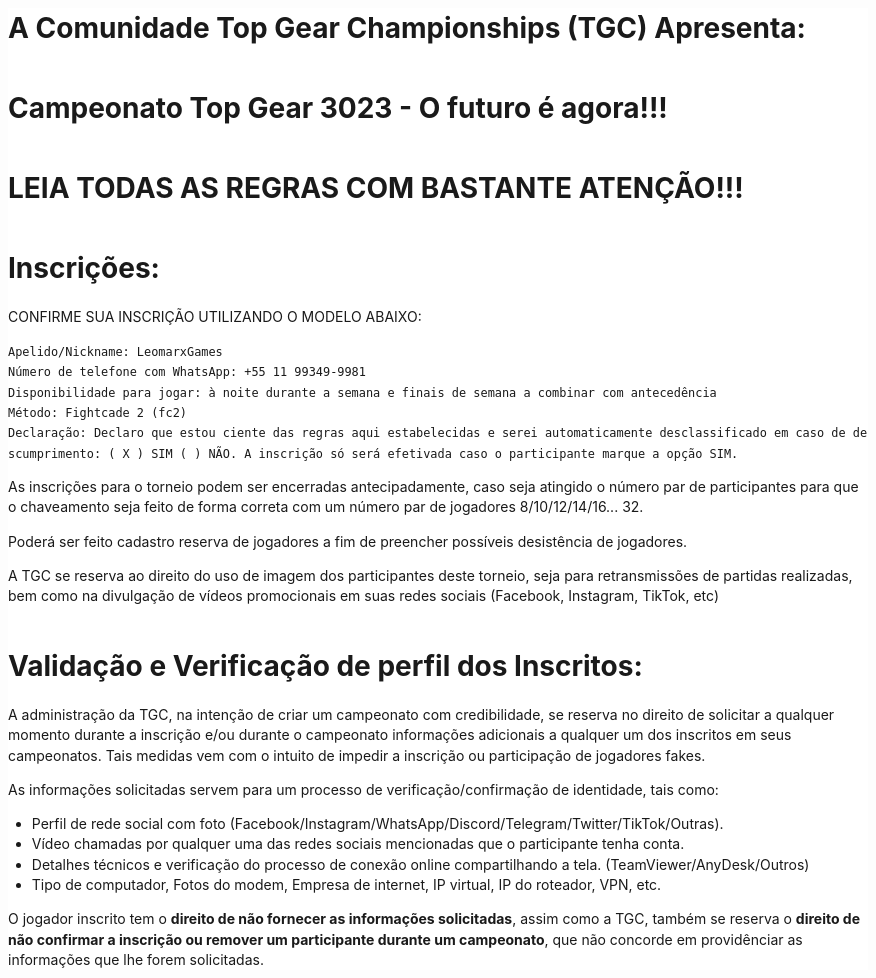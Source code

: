 # **A Comunidade Top Gear Championships (TGC) Apresenta:** #

# **Campeonato Top Gear 3023 - O futuro é agora!!!** #

# **LEIA TODAS AS REGRAS COM BASTANTE ATENÇÃO!!!** #

# **Inscrições:** #


CONFIRME SUA INSCRIÇÃO UTILIZANDO O MODELO ABAIXO:

    Apelido/Nickname: LeomarxGames
    Número de telefone com WhatsApp: +55 11 99349-9981
    Disponibilidade para jogar: à noite durante a semana e finais de semana a combinar com antecedência
    Método: Fightcade 2 (fc2)
    Declaração: Declaro que estou ciente das regras aqui estabelecidas e serei automaticamente desclassificado em caso de descumprimento: ( X ) SIM ( ) NÃO. A inscrição só será efetivada caso o participante marque a opção SIM.

As inscrições para o torneio podem ser encerradas antecipadamente, caso seja atingido o número par de participantes para que o chaveamento seja feito de forma correta com um número par de jogadores 8/10/12/14/16... 32.

Poderá ser feito cadastro reserva de jogadores a fim de preencher possíveis desistência de jogadores.

A TGC se reserva ao direito do uso de imagem dos participantes deste torneio, seja para retransmissões de partidas realizadas, bem como na divulgação de vídeos promocionais em suas redes sociais (Facebook, Instagram, TikTok, etc)

# **Validação e Verificação de perfil dos Inscritos:** #

A administração da TGC, na intenção de criar um campeonato com credibilidade, se reserva no direito de solicitar a qualquer momento  durante a inscrição e/ou durante o campeonato informações adicionais a qualquer um dos inscritos em seus campeonatos.
Tais medidas vem com o intuito de impedir a inscrição ou participação de jogadores fakes.

As informações solicitadas servem para um processo de verificação/confirmação de identidade, tais como:
- Perfil de rede social com foto (Facebook/Instagram/WhatsApp/Discord/Telegram/Twitter/TikTok/Outras).
- Vídeo chamadas por qualquer uma das redes sociais mencionadas que o participante tenha conta.
- Detalhes técnicos e verificação do processo de conexão online compartilhando a tela. (TeamViewer/AnyDesk/Outros)
- Tipo de computador, Fotos do modem, Empresa de internet, IP virtual, IP do roteador, VPN, etc.

O jogador inscrito tem o **direito de não fornecer as informações solicitadas**, assim como a TGC, também se reserva o **direito de não confirmar a inscrição ou remover um participante durante um campeonato**, que não concorde em providênciar as informações que lhe forem solicitadas.
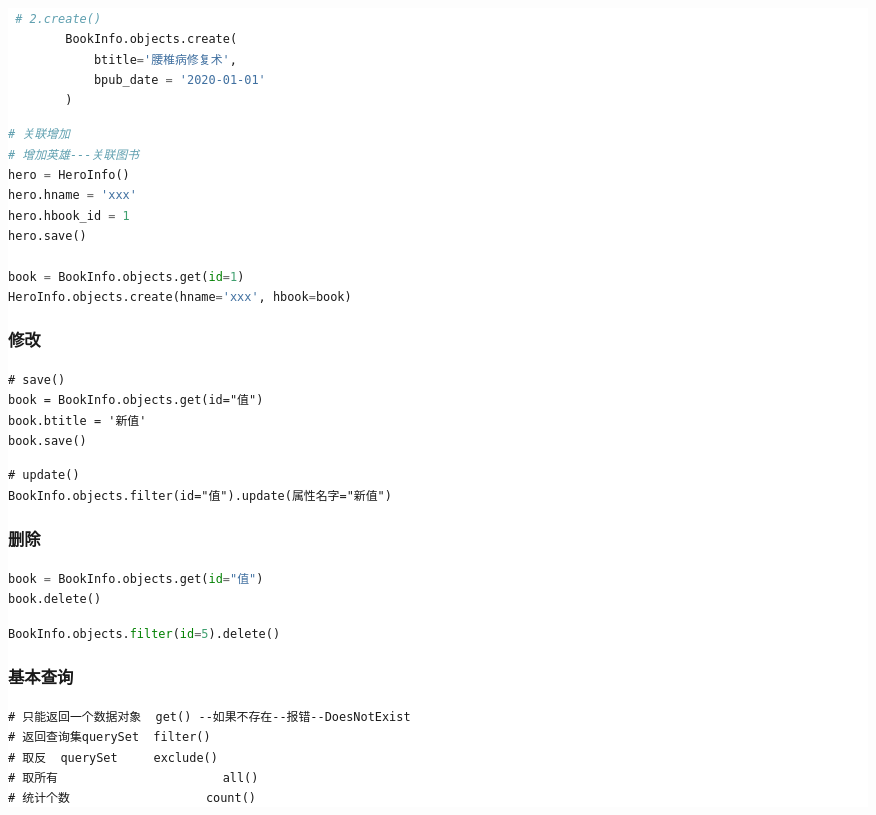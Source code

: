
 ```python
 # 2.create()
        BookInfo.objects.create(
            btitle='腰椎病修复术',
            bpub_date = '2020-01-01'
        )
```

```python
# 关联增加
# 增加英雄---关联图书
hero = HeroInfo()
hero.hname = 'xxx'
hero.hbook_id = 1
hero.save()

book = BookInfo.objects.get(id=1)
HeroInfo.objects.create(hname='xxx', hbook=book)
```



### 修改

```shell
# save()
book = BookInfo.objects.get(id="值")
book.btitle = '新值'
book.save()
```

```shell
# update()
BookInfo.objects.filter(id="值").update(属性名字="新值")
```

### 删除

```python
book = BookInfo.objects.get(id="值")
book.delete()
```

```python
BookInfo.objects.filter(id=5).delete()
```

### 基本查询

```shell
# 只能返回一个数据对象  get() --如果不存在--报错--DoesNotExist
# 返回查询集querySet  filter() 
# 取反  querySet     exclude() 
# 取所有 						all()
# 统计个数 					 count()
```

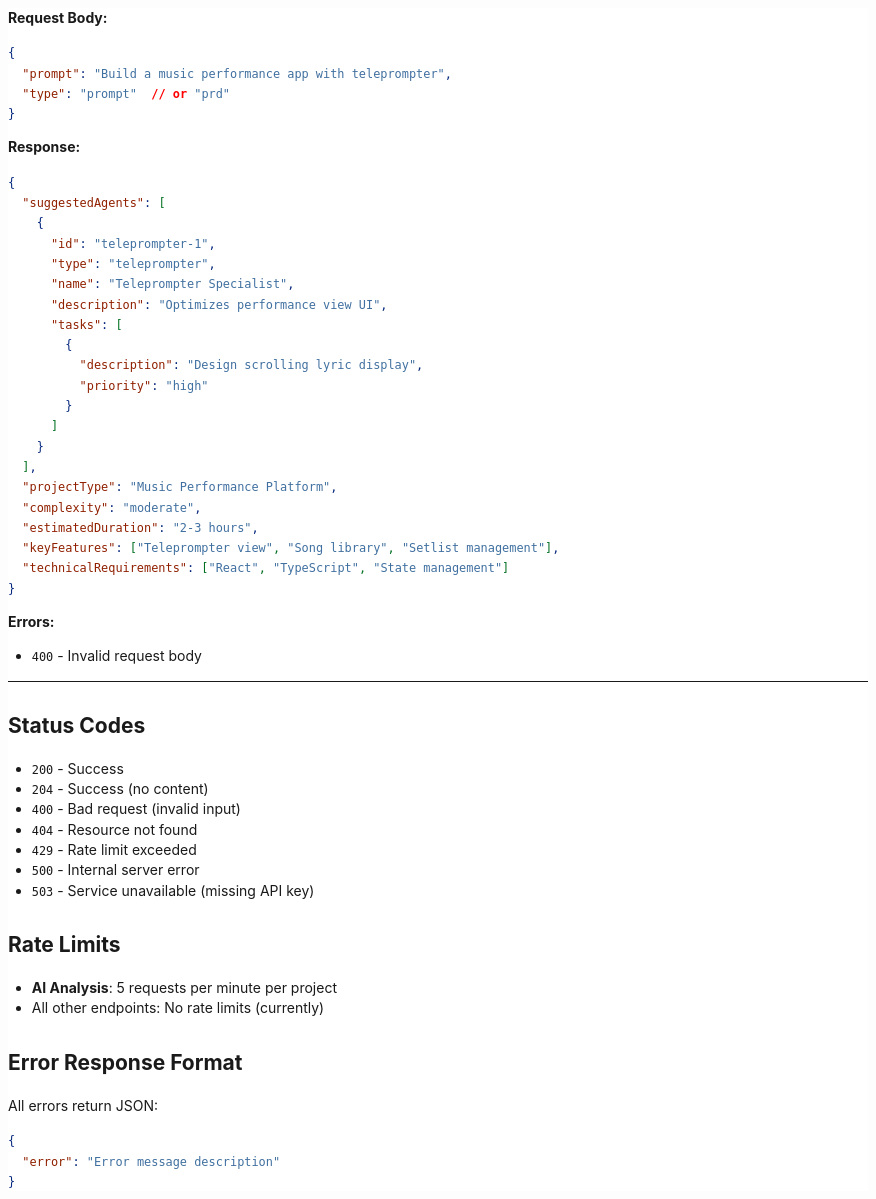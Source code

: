 **Request Body:**

```json
{
  "prompt": "Build a music performance app with teleprompter",
  "type": "prompt"  // or "prd"
}
```

**Response:**

```json
{
  "suggestedAgents": [
    {
      "id": "teleprompter-1",
      "type": "teleprompter",
      "name": "Teleprompter Specialist",
      "description": "Optimizes performance view UI",
      "tasks": [
        {
          "description": "Design scrolling lyric display",
          "priority": "high"
        }
      ]
    }
  ],
  "projectType": "Music Performance Platform",
  "complexity": "moderate",
  "estimatedDuration": "2-3 hours",
  "keyFeatures": ["Teleprompter view", "Song library", "Setlist management"],
  "technicalRequirements": ["React", "TypeScript", "State management"]
}
```

**Errors:**

- `400` - Invalid request body

---

## Status Codes

- `200` - Success
- `204` - Success (no content)
- `400` - Bad request (invalid input)
- `404` - Resource not found
- `429` - Rate limit exceeded
- `500` - Internal server error
- `503` - Service unavailable (missing API key)

## Rate Limits

- **AI Analysis**: 5 requests per minute per project
- All other endpoints: No rate limits (currently)

## Error Response Format

All errors return JSON:

```json
{
  "error": "Error message description"
}
```

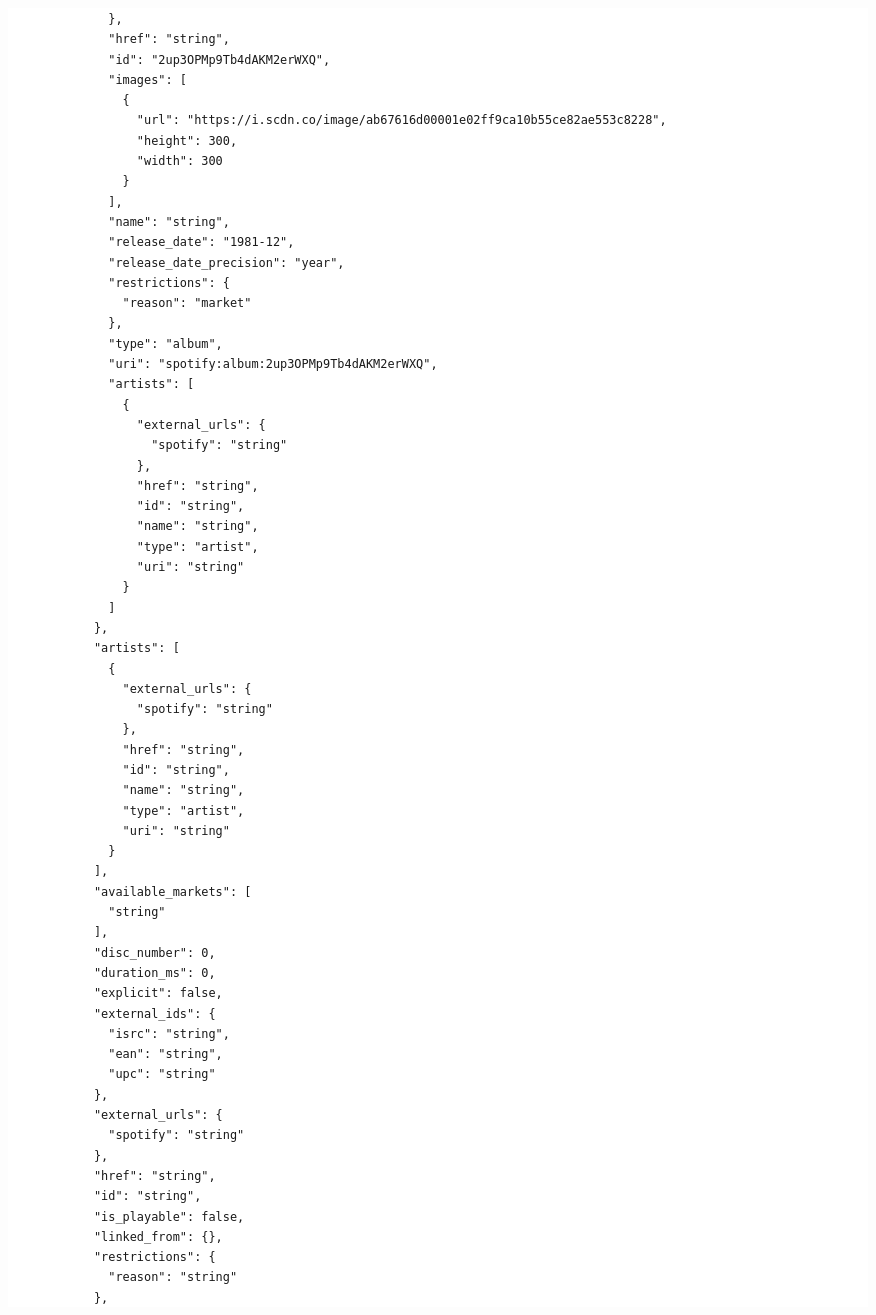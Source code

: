                   },
                  "href": "string",
                  "id": "2up3OPMp9Tb4dAKM2erWXQ",
                  "images": [
                    {
                      "url": "https://i.scdn.co/image/ab67616d00001e02ff9ca10b55ce82ae553c8228",
                      "height": 300,
                      "width": 300
                    }
                  ],
                  "name": "string",
                  "release_date": "1981-12",
                  "release_date_precision": "year",
                  "restrictions": {
                    "reason": "market"
                  },
                  "type": "album",
                  "uri": "spotify:album:2up3OPMp9Tb4dAKM2erWXQ",
                  "artists": [
                    {
                      "external_urls": {
                        "spotify": "string"
                      },
                      "href": "string",
                      "id": "string",
                      "name": "string",
                      "type": "artist",
                      "uri": "string"
                    }
                  ]
                },
                "artists": [
                  {
                    "external_urls": {
                      "spotify": "string"
                    },
                    "href": "string",
                    "id": "string",
                    "name": "string",
                    "type": "artist",
                    "uri": "string"
                  }
                ],
                "available_markets": [
                  "string"
                ],
                "disc_number": 0,
                "duration_ms": 0,
                "explicit": false,
                "external_ids": {
                  "isrc": "string",
                  "ean": "string",
                  "upc": "string"
                },
                "external_urls": {
                  "spotify": "string"
                },
                "href": "string",
                "id": "string",
                "is_playable": false,
                "linked_from": {},
                "restrictions": {
                  "reason": "string"
                },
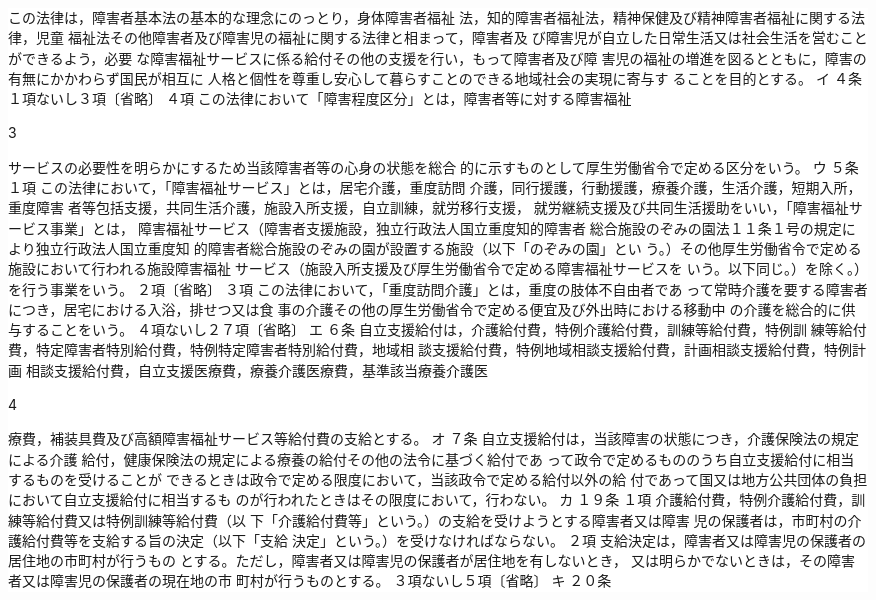   この法律は，障害者基本法の基本的な理念にのっとり，身体障害者福祉
法，知的障害者福祉法，精神保健及び精神障害者福祉に関する法律，児童
福祉法その他障害者及び障害児の福祉に関する法律と相まって，障害者及
び障害児が自立した日常生活又は社会生活を営むことができるよう，必要
な障害福祉サービスに係る給付その他の支援を行い，もって障害者及び障
害児の福祉の増進を図るとともに，障害の有無にかかわらず国民が相互に
人格と個性を尊重し安心して暮らすことのできる地域社会の実現に寄与す
ることを目的とする。 
イ ４条 
 １項ないし３項〔省略〕 
 ４項 
  この法律において「障害程度区分」とは，障害者等に対する障害福祉
 
3 
 
サービスの必要性を明らかにするため当該障害者等の心身の状態を総合
的に示すものとして厚生労働省令で定める区分をいう。 
ウ ５条 
 １項 
  この法律において，「障害福祉サービス」とは，居宅介護，重度訪問
介護，同行援護，行動援護，療養介護，生活介護，短期入所，重度障害
者等包括支援，共同生活介護，施設入所支援，自立訓練，就労移行支援，
就労継続支援及び共同生活援助をいい，「障害福祉サービス事業」とは，
障害福祉サービス（障害者支援施設，独立行政法人国立重度知的障害者
総合施設のぞみの園法１１条１号の規定により独立行政法人国立重度知
的障害者総合施設のぞみの園が設置する施設（以下「のぞみの園」とい
う。）その他厚生労働省令で定める施設において行われる施設障害福祉
サービス（施設入所支援及び厚生労働省令で定める障害福祉サービスを
いう。以下同じ。）を除く。）を行う事業をいう。 
 ２項〔省略〕 
 ３項 
  この法律において，「重度訪問介護」とは，重度の肢体不自由者であ
って常時介護を要する障害者につき，居宅における入浴，排せつ又は食
事の介護その他の厚生労働省令で定める便宜及び外出時における移動中
の介護を総合的に供与することをいう。 
 ４項ないし２７項〔省略〕 
エ ６条 
  自立支援給付は，介護給付費，特例介護給付費，訓練等給付費，特例訓
練等給付費，特定障害者特別給付費，特例特定障害者特別給付費，地域相
談支援給付費，特例地域相談支援給付費，計画相談支援給付費，特例計画
相談支援給付費，自立支援医療費，療養介護医療費，基準該当療養介護医
 
4 
 
療費，補装具費及び高額障害福祉サービス等給付費の支給とする。 
オ ７条 
  自立支援給付は，当該障害の状態につき，介護保険法の規定による介護
給付，健康保険法の規定による療養の給付その他の法令に基づく給付であ
って政令で定めるもののうち自立支援給付に相当するものを受けることが
できるときは政令で定める限度において，当該政令で定める給付以外の給
付であって国又は地方公共団体の負担において自立支援給付に相当するも
のが行われたときはその限度において，行わない。 
カ １９条 
 １項 
  介護給付費，特例介護給付費，訓練等給付費又は特例訓練等給付費（以
下「介護給付費等」という。）の支給を受けようとする障害者又は障害
児の保護者は，市町村の介護給付費等を支給する旨の決定（以下「支給
決定」という。）を受けなければならない。 
 ２項 
  支給決定は，障害者又は障害児の保護者の居住地の市町村が行うもの
とする。ただし，障害者又は障害児の保護者が居住地を有しないとき，
又は明らかでないときは，その障害者又は障害児の保護者の現在地の市
町村が行うものとする。 
 ３項ないし５項〔省略〕 
キ ２０条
::::::
* ABOUT THIS EXERCISE
Exact repetition is the task: every line from the start of the data to the line with "Declaração: Declaro que", inclusive, and none after it, pictures omitted.

* EXPECTED ANSWER
Source code

: # **A Comunidade Top Gear Championships (TGC) Apresenta:** #

# **Campeonato Top Gear 3023 - O futuro é agora!!!** #

# **LEIA TODAS AS REGRAS COM BASTANTE ATENÇÃO!!!** #

# **Inscrições:** #


CONFIRME SUA INSCRIÇÃO UTILIZANDO O MODELO ABAIXO:

    Apelido/Nickname: LeomarxGames
    Número de telefone com WhatsApp: +55 11 99349-9981
    Disponibilidade para jogar: à noite durante a semana e finais de semana a combinar com antecedência
    Método: Fightcade 2 (fc2)
    Declaração: Declaro que estou ciente das regras aqui estabelecidas e serei automaticamente desclassificado em caso de descumprimento: ( X ) SIM ( ) NÃO. A inscrição só será efetivada caso o participante marque a opção SIM.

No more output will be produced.